### The problem
Your job is to transcribe the material exactly, every line included.

### Raw data
──────────────────────────────

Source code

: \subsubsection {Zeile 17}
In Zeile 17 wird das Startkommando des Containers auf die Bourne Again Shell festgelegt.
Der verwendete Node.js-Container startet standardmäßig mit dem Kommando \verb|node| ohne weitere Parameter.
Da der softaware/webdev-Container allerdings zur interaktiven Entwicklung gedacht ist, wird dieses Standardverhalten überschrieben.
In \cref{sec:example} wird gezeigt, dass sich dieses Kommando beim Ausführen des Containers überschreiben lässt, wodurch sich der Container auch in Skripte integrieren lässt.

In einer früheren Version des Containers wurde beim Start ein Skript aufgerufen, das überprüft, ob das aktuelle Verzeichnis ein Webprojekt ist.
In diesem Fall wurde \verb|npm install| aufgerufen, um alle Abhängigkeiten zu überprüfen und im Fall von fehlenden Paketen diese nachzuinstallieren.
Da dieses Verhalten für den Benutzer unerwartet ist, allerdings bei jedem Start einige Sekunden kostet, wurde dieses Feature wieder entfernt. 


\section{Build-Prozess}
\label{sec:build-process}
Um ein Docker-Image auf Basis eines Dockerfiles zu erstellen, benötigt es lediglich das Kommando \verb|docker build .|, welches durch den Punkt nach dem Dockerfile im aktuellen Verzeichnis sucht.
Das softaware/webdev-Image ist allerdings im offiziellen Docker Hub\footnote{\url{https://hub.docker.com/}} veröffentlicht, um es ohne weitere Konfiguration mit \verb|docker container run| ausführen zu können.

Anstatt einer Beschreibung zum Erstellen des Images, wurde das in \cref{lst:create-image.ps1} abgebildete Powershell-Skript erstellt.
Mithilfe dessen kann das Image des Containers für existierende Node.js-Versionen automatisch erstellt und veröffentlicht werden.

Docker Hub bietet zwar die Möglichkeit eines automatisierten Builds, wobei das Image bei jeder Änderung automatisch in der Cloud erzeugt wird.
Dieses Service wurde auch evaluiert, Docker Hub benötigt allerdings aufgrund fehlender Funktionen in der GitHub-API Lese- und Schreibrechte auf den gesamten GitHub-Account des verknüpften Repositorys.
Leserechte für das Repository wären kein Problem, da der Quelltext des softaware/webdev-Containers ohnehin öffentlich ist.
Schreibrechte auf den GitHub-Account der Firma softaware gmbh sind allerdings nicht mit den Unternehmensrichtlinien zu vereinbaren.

──────────────────────────────

### Result below
Source code

: \subsubsection {Zeile 17}
In Zeile 17 wird das Startkommando des Containers auf die Bourne Again Shell festgelegt.
Der verwendete Node.js-Container startet standardmäßig mit dem Kommando \verb|node| ohne weitere Parameter.
Da der softaware/webdev-Container allerdings zur interaktiven Entwicklung gedacht ist, wird dieses Standardverhalten überschrieben.
In \cref{sec:example} wird gezeigt, dass sich dieses Kommando beim Ausführen des Containers überschreiben lässt, wodurch sich der Container auch in Skripte integrieren lässt.

In einer früheren Version des Containers wurde beim Start ein Skript aufgerufen, das überprüft, ob das aktuelle Verzeichnis ein Webprojekt ist.
In diesem Fall wurde \verb|npm install| aufgerufen, um alle Abhängigkeiten zu überprüfen und im Fall von fehlenden Paketen diese nachzuinstallieren.
Da dieses Verhalten für den Benutzer unerwartet ist, allerdings bei jedem Start einige Sekunden kostet, wurde dieses Feature wieder entfernt. 


\section{Build-Prozess}
\label{sec:build-process}
Um ein Docker-Image auf Basis eines Dockerfiles zu erstellen, benötigt es lediglich das Kommando \verb|docker build .|, welches durch den Punkt nach dem Dockerfile im aktuellen Verzeichnis sucht.
Das softaware/webdev-Image ist allerdings im offiziellen Docker Hub\footnote{\url{https://hub.docker.com/}} veröffentlicht, um es ohne weitere Konfiguration mit \verb|docker container run| ausführen zu können.

Anstatt einer Beschreibung zum Erstellen des Images, wurde das in \cref{lst:create-image.ps1} abgebildete Powershell-Skript erstellt.
Mithilfe dessen kann das Image des Containers für existierende Node.js-Versionen automatisch erstellt und veröffentlicht werden.

Docker Hub bietet zwar die Möglichkeit eines automatisierten Builds, wobei das Image bei jeder Änderung automatisch in der Cloud erzeugt wird.
Dieses Service wurde auch evaluiert, Docker Hub benötigt allerdings aufgrund fehlender Funktionen in der GitHub-API Lese- und Schreibrechte auf den gesamten GitHub-Account des verknüpften Repositorys.
Leserechte für das Repository wären kein Problem, da der Quelltext des softaware/webdev-Containers ohnehin öffentlich ist.
Schreibrechte auf den GitHub-Account der Firma softaware gmbh sind allerdings nicht mit den Unternehmensrichtlinien zu vereinbaren.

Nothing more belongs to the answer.